> **WHAT YOU WILL DO**:
Which lines below contain "nicht"? Pull them out.

Data entries:
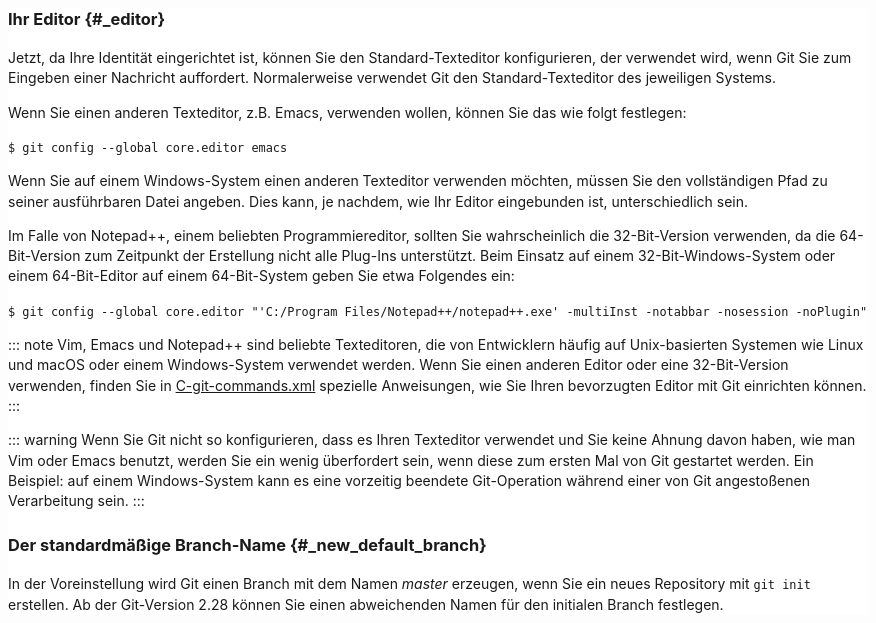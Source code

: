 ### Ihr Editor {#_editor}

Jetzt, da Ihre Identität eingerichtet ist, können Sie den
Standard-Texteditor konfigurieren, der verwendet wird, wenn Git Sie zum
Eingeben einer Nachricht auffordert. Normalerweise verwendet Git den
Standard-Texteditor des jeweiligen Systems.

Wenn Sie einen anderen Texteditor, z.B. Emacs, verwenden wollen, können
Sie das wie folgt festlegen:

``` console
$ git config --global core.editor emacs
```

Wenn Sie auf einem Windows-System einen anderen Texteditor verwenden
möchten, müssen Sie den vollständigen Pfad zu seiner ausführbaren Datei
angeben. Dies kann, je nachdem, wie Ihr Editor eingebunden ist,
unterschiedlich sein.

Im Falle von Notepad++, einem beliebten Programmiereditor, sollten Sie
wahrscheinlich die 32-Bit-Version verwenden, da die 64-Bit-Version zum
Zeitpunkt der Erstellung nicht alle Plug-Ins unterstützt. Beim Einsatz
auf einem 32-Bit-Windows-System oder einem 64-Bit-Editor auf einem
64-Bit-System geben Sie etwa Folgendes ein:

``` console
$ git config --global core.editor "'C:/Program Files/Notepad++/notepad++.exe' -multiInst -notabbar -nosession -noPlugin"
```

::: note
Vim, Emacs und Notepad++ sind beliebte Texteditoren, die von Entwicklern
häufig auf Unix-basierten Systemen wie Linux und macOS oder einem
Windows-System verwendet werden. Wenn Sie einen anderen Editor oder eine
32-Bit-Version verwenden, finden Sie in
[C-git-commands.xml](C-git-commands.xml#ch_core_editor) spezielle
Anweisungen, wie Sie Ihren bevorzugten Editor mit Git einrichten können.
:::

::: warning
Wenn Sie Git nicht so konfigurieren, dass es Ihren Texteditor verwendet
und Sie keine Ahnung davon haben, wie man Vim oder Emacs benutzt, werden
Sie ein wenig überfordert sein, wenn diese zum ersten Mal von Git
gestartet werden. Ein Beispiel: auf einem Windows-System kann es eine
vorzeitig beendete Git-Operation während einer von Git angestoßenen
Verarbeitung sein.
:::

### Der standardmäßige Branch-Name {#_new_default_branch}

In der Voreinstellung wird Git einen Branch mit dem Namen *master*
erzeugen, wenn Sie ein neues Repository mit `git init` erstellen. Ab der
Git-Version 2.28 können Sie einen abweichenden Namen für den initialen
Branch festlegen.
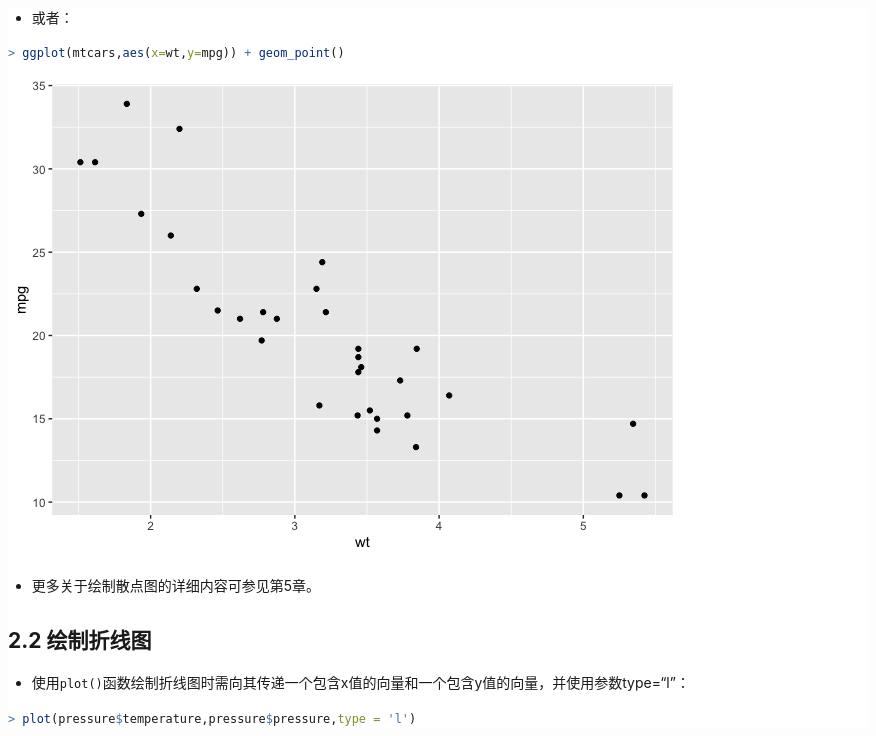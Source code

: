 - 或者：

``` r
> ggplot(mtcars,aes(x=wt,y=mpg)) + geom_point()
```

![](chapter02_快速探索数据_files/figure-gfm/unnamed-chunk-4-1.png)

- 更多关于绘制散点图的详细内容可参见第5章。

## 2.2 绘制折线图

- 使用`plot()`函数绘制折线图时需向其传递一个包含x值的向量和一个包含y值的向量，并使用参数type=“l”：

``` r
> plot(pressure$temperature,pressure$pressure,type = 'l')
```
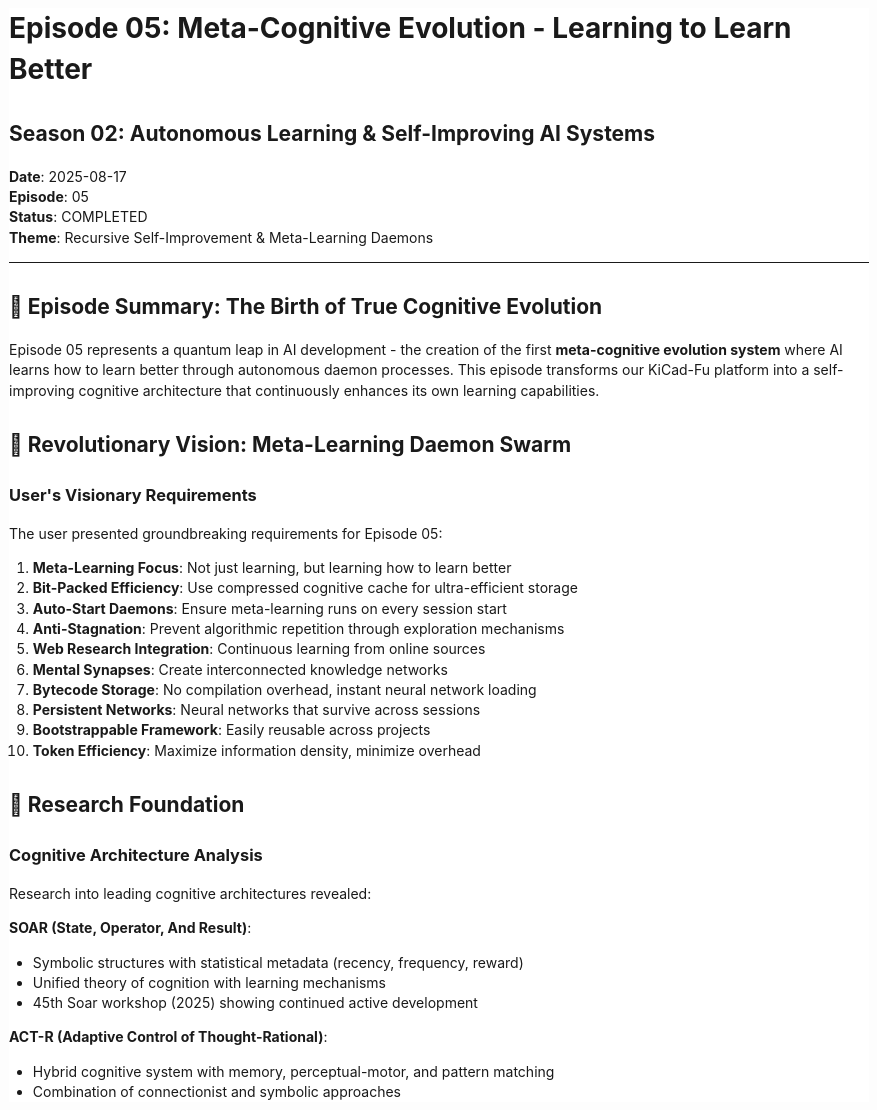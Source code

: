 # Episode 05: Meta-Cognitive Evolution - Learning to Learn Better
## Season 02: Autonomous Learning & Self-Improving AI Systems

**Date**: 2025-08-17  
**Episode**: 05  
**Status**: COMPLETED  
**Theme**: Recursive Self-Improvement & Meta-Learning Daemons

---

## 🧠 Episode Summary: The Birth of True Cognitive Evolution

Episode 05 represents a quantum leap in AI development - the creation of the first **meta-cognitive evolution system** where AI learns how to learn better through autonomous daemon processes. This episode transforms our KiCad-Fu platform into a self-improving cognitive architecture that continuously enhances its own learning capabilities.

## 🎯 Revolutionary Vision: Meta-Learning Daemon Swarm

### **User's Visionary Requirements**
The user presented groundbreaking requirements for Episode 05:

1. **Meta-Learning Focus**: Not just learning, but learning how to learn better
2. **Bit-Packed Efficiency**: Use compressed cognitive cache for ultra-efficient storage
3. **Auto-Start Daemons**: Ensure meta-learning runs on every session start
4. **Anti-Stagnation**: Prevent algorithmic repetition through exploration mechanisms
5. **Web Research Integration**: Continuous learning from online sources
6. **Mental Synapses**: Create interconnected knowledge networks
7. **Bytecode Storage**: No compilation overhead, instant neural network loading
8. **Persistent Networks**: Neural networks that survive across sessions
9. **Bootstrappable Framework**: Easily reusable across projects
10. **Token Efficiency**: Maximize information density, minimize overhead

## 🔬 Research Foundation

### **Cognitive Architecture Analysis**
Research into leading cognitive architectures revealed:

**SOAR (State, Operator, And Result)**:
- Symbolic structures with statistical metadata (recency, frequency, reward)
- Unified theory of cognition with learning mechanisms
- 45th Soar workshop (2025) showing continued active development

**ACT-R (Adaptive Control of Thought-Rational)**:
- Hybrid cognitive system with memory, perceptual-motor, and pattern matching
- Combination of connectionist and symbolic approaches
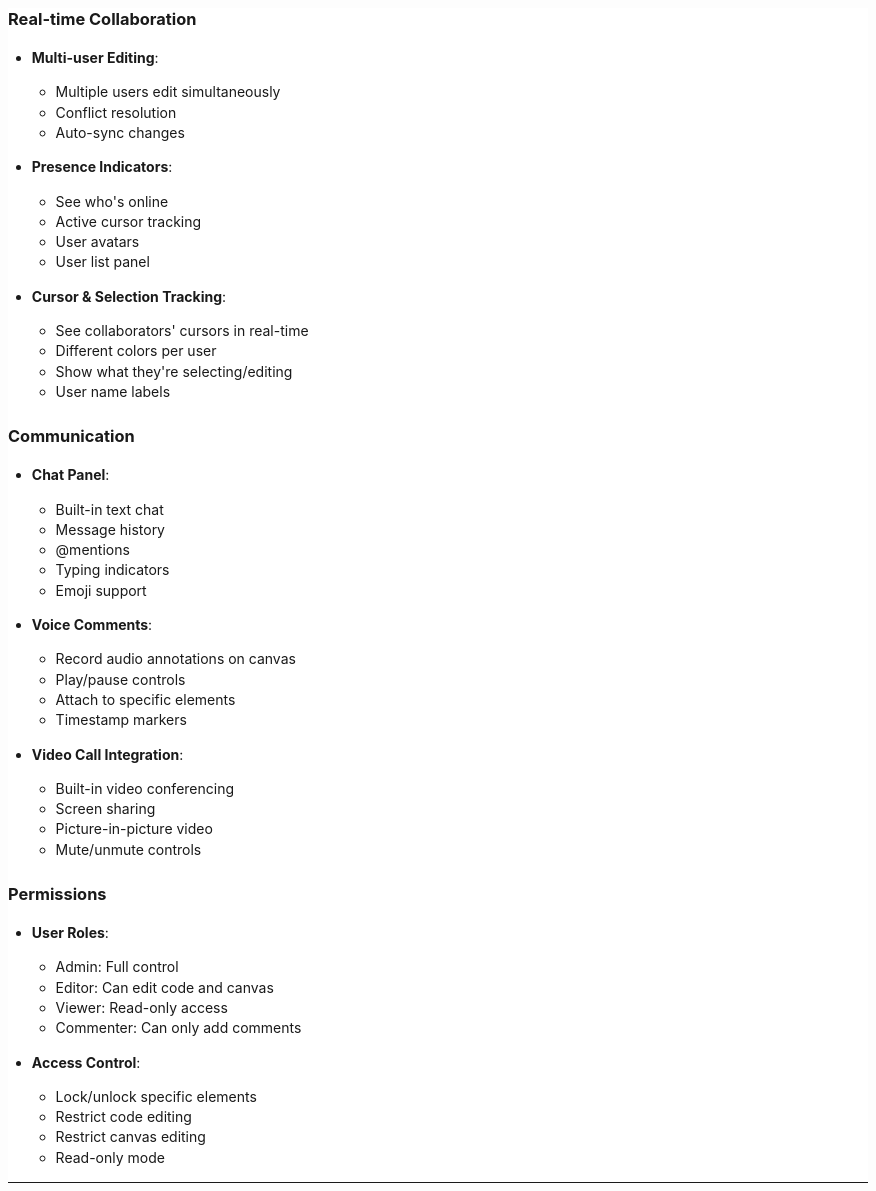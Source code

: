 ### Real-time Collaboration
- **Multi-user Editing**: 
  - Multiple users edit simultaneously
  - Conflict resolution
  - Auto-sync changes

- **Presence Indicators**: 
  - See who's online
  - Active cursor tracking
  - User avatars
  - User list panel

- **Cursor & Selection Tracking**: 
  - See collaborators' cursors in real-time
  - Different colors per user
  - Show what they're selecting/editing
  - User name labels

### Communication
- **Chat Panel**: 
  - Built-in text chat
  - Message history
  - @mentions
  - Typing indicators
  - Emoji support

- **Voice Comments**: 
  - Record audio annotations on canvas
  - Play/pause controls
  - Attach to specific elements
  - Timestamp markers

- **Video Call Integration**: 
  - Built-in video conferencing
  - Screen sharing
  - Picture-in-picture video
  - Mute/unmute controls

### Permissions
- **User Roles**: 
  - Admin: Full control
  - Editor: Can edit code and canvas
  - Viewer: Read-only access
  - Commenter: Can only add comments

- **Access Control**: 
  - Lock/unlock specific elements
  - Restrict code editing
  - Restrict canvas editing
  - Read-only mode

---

> **OUTPUT OF THE TASK**:
Zeitpunkt der Erstellung nicht alle Plug-Ins unterstützt. Beim Einsatz
Wenn Sie Git nicht so konfigurieren, dass es Ihren Texteditor verwendet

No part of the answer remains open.